Jobsender compare S3 and send SQS Jobs. Here are two purposes:
Integrity: For fully ensure even file is replaced while transfering, the file is still a complete file, not half new half old.
JobsenderCompareVersionId = False
UpdateVersionId = True
GetObjectWithVersionId = True
For better performance, not to compare versionId in Jobsender, so send SQS message with versionId 'null'. And before Worker get object with versionId, it get the real versionId from source S3 and save to DynamoDB. When this object transfer complete, it will check the versionId matching again.
Integrity and consistency: For compare source/destination S3 buckets existing files size and also compare version, and fully ensure even file is replaced while transfering, the file is still a complete file, not half new half old.
JobsenderCompareVersionId = True
UpdateVersionId = False
GetObjectWithVersionId = True
Jobsender compare versionId in source bucket and in DynamoDB. Send SQS message with real versionId. Worker will follow this versioinId to get object.
For case that no need to compare version, and the file will not be replaced while transfering, or you don't have GetObjectVersion permission source bucket. Just set the three parameters to False. (Default)
Performance: Get the source versionId list will spend much more time than just List objects. If you have lots of objects (such as more than 10K), and you are using Lambda as Jobsender, it might exceed the 15 minutes limit.

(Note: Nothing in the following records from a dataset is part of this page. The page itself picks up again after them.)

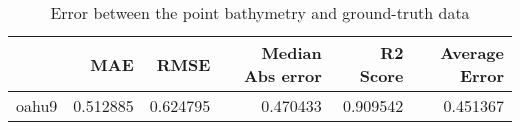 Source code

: \begin{table}[h!]
\centering
\caption{Error between the point bathymetry and ground-truth data}
\label{tab:oahu9_lidar_error}
\begin{tabular}{lrrrrr}
\toprule
 & MAE & RMSE & Median Abs error & R2 Score & Average Error \\
\midrule
oahu9 & 0.512885 & 0.624795 & 0.470433 & 0.909542 & 0.451367 \\
\bottomrule
\end{tabular}
\end{table}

Permission: Not every bucket permits to GetObjectVersion. Some bucket might open read for GetObject, but not GetObjectVersion for you, e.g. some Open Data Set, even enabled Versioning.
Required memory = concurrency * ChunckSize. For the file < 50GB, ChunckSize is 5MB. For the file >50GB, ChunkSize will be auto change to Size/10000
So for example is file average Size is 500GB , ChunckSize will be auto change to 50MB, and the default concurrency setting 5 File x 10 Concurrency/File = 50. So required 50 x 50MB = 2.5GB memory to run in EC2 or Lambda.
If you need to increase the concurrency, can change it in config, but remember provision related memory for EC2 or Lambda.
Don't change the chunksize after start data copying.
To delete the resources only need one command: cdk destroy
But you need to delete these resources manually: DynamoDB, CloudWatch Log Group, new created S3 bucket
This library is licensed under the MIT-0 License. See the LICENSE file.